3. Agreeing on measures to prevent or mitigate potential risks
Once risks have been identified, an agreement should be made about how the risks will be addressed, by whom and when. The types of measures will invariably need to be adapted to the precise nature of the risks that have been identified. Often, those who find themselves at risk of being attacked will already have their own views about how those attacks could best be averted. Where this is the case, these strategies for protection and defense should be supported. Beyond this, however, the guidance note outlines some of the fundamental options that should inform a good strategy for reducing the likelihood of retaliatory attacks. These include, for example, designing safe-to-use grievance mechanisms, adapting disclosure of information requirements and planning consultation processes in manners that do not expose participants to risks.
4. Deciding on actions to take if incidents happen before they happen
Where individuals are at risk of retaliation it is important to envision that such risks—no matter the measures that have been put in place to address them—may materialize.

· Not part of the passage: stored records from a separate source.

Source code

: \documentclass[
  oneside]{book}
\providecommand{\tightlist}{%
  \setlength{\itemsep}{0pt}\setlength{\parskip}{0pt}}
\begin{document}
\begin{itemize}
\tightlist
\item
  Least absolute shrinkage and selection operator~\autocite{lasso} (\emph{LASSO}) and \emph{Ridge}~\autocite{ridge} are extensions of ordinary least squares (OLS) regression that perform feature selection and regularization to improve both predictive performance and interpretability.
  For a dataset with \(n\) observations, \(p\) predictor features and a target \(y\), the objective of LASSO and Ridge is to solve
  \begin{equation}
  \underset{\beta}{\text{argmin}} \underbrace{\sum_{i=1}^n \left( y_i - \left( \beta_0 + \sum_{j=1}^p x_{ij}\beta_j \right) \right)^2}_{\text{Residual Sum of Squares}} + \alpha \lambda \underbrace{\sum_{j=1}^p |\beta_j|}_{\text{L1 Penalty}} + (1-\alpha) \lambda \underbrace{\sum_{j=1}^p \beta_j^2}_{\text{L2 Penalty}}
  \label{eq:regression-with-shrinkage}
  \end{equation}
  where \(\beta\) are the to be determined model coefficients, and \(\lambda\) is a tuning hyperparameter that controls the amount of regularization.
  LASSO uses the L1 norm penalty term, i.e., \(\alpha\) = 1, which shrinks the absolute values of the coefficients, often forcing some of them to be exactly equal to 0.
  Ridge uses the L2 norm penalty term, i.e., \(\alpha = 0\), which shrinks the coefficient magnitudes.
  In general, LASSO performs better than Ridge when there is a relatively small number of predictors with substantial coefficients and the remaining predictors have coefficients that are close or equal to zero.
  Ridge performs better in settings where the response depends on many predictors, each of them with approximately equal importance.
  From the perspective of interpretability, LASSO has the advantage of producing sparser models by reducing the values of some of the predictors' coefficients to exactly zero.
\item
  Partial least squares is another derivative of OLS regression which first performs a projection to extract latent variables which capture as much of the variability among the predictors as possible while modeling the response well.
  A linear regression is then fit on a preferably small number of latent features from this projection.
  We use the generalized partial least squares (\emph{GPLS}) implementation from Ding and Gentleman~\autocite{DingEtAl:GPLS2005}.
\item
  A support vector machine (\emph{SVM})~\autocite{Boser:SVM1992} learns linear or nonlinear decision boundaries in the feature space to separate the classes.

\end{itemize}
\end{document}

This possibility should be foreseen and plans should be made and discussed at the outset with those at risk (or with credible proxies, where direct engagement is not possible or deemed too dangerous for the safety of those at risk). Deciding on actions early on is important because some acts of reprisal, like arbitrary detention, may render the victim impossible to reach.
5. Handling with care: responding to allegations of reprisals
To maximize and properly manage allegations of retaliation against project stakeholders, adopting a policy of “if in doubt, report” is important if individuals are to be able to bring forward any issues of concern to them. A direct corollary of this approach is to take any reports of alleged retaliation seriously, even when or if the outcome is no action. The guidance note highlights some of the considerations that should be borne in mind when responding to retaliation. This includes, for example, determining the speed of action based on the gravity of the incident and not sharing the identity of the victim without their consent (even as a well-intended effort to quickly resolve the situation).
Remember that any retaliation scenario is a sum-of-all-parts. This means that a myriad of actors—local communities, organizations, institutions, and individuals—will knowingly or unknowingly contribute to increasing or reducing the risk of retaliation. For example, organizations working with local communities that share concerns about a project may decide to post photos of community meetings on social media. This may challenge the possibility of those in the image to have their identities protected later down the line.
Many of the measures suggested in this guidance note will typically imply working with local organizations such as community committees, specialized organizations, or national institutions. Building and maintaining these relationships is an important factor in successfully managing risks of retaliation.